## Task
Please report how many lines of the listing contain the string "insights", giving the number only.

** Opening Data for processing block **

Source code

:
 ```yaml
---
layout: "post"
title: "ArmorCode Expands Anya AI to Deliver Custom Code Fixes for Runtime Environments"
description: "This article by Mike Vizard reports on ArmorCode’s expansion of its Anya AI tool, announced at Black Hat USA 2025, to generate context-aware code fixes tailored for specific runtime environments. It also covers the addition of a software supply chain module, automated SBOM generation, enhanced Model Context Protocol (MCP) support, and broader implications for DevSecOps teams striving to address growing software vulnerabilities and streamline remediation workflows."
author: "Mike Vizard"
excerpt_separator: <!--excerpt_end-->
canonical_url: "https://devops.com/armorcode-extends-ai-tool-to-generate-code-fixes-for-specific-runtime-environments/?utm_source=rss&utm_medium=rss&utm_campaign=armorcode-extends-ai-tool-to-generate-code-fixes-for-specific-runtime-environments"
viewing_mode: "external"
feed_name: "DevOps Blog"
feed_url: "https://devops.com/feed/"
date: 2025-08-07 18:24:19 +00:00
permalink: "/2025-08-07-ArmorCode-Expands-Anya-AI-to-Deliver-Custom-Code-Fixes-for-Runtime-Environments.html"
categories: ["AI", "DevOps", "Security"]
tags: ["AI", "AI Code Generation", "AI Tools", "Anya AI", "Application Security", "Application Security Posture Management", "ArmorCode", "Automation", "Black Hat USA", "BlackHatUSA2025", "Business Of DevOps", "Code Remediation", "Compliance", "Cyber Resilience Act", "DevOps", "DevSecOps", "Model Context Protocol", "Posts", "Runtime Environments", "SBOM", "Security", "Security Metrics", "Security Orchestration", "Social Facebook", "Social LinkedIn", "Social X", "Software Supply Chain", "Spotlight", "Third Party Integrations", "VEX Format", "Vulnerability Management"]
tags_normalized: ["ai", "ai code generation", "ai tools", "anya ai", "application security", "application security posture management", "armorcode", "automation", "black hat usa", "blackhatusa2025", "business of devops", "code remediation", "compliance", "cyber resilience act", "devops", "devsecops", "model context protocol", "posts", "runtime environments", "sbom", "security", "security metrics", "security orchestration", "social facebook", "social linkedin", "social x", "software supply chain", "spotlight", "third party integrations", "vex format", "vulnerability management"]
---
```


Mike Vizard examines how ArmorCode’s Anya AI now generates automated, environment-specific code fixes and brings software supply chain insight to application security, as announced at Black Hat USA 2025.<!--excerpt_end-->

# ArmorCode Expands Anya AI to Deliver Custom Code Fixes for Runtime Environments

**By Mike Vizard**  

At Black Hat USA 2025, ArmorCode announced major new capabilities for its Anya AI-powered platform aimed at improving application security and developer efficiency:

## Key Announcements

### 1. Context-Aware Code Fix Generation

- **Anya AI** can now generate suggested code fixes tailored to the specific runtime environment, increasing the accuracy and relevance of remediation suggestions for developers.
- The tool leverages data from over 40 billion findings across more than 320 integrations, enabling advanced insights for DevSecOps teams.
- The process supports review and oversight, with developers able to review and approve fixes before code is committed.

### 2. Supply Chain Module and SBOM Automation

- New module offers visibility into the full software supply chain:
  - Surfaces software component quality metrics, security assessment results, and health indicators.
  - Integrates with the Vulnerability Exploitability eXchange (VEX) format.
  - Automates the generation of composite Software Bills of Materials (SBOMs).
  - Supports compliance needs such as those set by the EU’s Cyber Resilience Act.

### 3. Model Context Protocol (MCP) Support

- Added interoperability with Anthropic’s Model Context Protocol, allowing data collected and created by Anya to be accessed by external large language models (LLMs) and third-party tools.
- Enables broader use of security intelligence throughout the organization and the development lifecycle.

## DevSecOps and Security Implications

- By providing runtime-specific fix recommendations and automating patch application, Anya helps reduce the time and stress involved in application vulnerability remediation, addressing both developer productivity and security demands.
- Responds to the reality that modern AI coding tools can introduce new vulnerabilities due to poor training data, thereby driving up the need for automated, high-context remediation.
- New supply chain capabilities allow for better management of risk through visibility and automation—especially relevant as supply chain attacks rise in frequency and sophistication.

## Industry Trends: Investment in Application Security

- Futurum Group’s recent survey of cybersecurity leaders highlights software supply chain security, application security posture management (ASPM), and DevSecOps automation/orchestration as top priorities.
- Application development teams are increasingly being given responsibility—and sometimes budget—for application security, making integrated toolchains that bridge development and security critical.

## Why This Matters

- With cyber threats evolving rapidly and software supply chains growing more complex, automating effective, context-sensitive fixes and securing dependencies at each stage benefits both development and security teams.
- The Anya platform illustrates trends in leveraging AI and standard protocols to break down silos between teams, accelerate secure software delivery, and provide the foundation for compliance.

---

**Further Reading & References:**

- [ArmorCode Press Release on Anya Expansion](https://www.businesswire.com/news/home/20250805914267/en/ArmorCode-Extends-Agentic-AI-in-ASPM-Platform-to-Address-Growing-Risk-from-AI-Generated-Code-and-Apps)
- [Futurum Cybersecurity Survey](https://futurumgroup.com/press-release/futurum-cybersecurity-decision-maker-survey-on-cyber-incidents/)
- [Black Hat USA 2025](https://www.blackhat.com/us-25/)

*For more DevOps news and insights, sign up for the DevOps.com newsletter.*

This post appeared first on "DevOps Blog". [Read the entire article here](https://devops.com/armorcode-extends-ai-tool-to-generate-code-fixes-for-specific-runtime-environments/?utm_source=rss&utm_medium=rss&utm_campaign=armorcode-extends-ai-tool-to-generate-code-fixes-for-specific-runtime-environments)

** Closing Data for processing block **

## Response below
2